Collected data:
=-=-=-=-=

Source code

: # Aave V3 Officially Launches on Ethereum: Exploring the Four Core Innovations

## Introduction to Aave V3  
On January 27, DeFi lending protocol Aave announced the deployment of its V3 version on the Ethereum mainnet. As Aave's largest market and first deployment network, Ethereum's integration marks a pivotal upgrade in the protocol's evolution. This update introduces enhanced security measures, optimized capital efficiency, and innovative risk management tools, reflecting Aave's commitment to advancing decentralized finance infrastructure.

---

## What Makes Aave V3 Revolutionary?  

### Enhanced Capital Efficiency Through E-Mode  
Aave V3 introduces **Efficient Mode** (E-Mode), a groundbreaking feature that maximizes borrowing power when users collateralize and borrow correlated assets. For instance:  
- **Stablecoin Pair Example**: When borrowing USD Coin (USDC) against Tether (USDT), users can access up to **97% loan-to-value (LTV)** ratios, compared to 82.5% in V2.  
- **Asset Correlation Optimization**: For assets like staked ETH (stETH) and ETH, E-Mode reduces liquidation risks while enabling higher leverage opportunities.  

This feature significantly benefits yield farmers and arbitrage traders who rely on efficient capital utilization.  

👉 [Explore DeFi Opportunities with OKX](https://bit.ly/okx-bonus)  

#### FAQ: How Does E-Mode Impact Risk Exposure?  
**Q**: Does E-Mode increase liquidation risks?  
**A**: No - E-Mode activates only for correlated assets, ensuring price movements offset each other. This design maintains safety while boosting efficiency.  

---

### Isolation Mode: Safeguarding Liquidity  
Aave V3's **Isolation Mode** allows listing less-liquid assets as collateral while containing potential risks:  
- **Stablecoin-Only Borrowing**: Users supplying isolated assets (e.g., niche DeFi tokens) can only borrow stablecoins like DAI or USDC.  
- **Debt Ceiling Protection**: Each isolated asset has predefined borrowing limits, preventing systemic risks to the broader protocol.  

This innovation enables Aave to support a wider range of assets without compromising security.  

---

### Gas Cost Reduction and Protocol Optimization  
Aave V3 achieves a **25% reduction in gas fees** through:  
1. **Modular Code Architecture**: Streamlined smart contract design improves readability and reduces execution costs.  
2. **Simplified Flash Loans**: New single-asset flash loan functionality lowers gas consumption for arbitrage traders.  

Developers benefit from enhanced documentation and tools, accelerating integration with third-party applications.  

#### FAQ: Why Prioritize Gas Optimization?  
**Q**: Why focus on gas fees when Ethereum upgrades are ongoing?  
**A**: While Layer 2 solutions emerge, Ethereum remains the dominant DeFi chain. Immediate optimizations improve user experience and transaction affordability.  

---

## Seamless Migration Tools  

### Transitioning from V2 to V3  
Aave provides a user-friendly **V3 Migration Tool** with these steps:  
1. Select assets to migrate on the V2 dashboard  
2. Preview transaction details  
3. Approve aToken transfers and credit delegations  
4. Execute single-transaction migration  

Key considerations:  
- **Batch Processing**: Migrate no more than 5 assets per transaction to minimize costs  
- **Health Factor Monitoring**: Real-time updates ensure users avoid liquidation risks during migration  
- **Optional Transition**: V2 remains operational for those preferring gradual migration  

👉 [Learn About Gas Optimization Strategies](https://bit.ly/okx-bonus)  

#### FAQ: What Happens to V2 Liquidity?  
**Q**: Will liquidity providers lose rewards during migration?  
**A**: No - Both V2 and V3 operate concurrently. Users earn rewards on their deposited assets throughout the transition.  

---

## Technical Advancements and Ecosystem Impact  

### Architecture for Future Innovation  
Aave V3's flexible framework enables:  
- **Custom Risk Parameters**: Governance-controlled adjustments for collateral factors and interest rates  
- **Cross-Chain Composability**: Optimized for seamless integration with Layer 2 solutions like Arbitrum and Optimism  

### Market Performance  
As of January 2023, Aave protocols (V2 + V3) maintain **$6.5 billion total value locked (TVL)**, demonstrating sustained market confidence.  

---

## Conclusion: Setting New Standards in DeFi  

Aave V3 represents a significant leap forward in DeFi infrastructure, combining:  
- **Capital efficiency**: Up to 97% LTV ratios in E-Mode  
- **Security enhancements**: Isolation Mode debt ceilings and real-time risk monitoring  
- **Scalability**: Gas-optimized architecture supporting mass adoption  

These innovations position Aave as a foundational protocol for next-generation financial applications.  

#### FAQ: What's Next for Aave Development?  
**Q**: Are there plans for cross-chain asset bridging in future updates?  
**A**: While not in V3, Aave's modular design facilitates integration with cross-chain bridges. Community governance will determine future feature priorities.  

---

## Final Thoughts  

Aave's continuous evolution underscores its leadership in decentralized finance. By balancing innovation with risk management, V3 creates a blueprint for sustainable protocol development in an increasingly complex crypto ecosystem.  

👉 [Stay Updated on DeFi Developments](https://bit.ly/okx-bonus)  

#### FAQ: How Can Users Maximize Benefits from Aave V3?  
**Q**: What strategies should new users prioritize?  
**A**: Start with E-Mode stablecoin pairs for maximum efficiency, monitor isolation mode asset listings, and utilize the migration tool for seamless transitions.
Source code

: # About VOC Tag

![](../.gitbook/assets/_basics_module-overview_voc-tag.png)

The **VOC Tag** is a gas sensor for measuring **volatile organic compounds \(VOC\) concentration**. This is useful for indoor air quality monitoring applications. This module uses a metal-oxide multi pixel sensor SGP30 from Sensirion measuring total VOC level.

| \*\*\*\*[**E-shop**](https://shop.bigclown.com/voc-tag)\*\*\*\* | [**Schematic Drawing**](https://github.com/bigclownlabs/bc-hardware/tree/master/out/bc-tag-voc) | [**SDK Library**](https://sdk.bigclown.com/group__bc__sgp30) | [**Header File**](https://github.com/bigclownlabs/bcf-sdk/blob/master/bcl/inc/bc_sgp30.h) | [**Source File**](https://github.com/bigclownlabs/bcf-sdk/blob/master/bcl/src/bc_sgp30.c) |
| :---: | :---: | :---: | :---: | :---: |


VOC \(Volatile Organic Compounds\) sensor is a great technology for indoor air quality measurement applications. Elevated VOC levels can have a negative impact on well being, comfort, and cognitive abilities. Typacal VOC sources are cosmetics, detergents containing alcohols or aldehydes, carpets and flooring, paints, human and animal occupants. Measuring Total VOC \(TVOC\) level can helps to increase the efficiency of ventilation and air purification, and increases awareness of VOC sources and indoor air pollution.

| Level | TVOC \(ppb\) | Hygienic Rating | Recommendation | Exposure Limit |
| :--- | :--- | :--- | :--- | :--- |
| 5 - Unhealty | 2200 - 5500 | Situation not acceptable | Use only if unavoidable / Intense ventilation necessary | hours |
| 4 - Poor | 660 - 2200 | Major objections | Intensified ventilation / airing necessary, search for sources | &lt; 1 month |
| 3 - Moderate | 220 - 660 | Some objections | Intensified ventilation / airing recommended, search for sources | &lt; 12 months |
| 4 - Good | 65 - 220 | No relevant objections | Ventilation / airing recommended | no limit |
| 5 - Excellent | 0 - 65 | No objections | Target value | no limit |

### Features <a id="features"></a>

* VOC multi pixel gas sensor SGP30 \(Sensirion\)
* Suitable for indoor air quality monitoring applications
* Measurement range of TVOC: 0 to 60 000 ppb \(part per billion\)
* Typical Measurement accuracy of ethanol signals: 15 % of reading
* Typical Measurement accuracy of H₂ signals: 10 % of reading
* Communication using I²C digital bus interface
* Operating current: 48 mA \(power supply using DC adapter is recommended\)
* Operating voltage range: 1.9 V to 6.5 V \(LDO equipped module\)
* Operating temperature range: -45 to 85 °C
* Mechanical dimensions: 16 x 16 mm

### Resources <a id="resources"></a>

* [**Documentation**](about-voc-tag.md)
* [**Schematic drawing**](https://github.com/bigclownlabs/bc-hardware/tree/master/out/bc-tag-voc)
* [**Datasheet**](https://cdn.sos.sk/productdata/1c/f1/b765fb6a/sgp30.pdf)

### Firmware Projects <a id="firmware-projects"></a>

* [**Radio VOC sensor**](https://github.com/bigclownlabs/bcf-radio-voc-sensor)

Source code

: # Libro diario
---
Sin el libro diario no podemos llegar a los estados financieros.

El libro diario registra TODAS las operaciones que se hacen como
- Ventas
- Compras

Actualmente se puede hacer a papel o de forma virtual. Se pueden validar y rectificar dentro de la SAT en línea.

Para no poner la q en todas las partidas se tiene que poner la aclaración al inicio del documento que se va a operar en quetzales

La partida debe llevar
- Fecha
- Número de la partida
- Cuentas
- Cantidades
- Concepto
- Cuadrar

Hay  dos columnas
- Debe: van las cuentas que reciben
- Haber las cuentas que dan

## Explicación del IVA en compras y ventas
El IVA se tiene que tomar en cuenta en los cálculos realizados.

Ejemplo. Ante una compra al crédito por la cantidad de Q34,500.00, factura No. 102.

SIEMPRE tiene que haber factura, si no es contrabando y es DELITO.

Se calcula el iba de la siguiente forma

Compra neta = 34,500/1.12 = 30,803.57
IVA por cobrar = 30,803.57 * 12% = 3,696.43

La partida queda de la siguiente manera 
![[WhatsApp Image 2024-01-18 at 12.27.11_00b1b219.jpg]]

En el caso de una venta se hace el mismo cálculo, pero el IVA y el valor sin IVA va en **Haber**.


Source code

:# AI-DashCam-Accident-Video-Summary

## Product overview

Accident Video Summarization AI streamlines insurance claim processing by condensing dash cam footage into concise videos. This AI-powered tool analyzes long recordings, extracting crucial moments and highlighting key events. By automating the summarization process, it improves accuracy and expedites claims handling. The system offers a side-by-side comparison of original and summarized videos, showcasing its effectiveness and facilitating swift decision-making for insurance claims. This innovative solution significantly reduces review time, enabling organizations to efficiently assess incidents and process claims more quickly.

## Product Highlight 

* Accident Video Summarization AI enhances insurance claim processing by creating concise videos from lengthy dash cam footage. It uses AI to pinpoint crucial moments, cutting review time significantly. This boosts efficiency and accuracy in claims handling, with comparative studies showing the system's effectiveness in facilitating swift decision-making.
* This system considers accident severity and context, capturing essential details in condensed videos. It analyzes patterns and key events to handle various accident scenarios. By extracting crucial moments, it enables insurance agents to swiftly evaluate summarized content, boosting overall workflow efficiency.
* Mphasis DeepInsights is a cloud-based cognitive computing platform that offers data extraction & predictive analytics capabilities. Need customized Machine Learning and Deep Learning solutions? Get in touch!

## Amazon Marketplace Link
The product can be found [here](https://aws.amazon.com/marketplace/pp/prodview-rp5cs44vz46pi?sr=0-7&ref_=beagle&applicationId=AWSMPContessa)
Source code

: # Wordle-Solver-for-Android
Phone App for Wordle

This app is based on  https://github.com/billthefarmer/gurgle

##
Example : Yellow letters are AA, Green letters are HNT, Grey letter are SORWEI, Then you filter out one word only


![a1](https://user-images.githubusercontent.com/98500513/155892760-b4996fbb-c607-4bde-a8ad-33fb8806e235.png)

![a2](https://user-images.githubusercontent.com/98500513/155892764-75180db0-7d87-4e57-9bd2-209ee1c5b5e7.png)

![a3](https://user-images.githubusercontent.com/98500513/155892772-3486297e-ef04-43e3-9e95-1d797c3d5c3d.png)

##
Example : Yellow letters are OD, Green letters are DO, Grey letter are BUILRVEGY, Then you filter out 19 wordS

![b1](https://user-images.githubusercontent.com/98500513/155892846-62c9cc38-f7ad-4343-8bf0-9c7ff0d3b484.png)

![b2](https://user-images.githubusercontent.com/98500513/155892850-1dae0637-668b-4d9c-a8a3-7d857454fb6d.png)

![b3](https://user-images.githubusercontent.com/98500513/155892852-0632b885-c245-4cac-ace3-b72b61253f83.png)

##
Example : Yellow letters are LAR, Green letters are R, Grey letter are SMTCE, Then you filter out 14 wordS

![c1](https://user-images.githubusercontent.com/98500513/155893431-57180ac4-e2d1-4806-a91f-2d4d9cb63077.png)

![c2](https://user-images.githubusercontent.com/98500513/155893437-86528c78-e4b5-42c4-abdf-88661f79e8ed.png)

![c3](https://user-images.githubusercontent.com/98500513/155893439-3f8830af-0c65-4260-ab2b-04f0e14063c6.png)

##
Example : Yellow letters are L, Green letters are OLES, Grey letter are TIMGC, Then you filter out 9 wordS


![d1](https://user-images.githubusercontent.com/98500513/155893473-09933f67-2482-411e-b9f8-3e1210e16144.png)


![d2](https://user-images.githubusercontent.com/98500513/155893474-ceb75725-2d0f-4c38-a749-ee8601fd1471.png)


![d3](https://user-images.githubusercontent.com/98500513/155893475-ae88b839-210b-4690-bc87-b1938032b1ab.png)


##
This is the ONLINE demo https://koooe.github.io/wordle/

=-=-=-=-=

→ What you will do:
Nothing but a number is expected: the count of lines in the data that include the word "extracting".

→ Task result:
2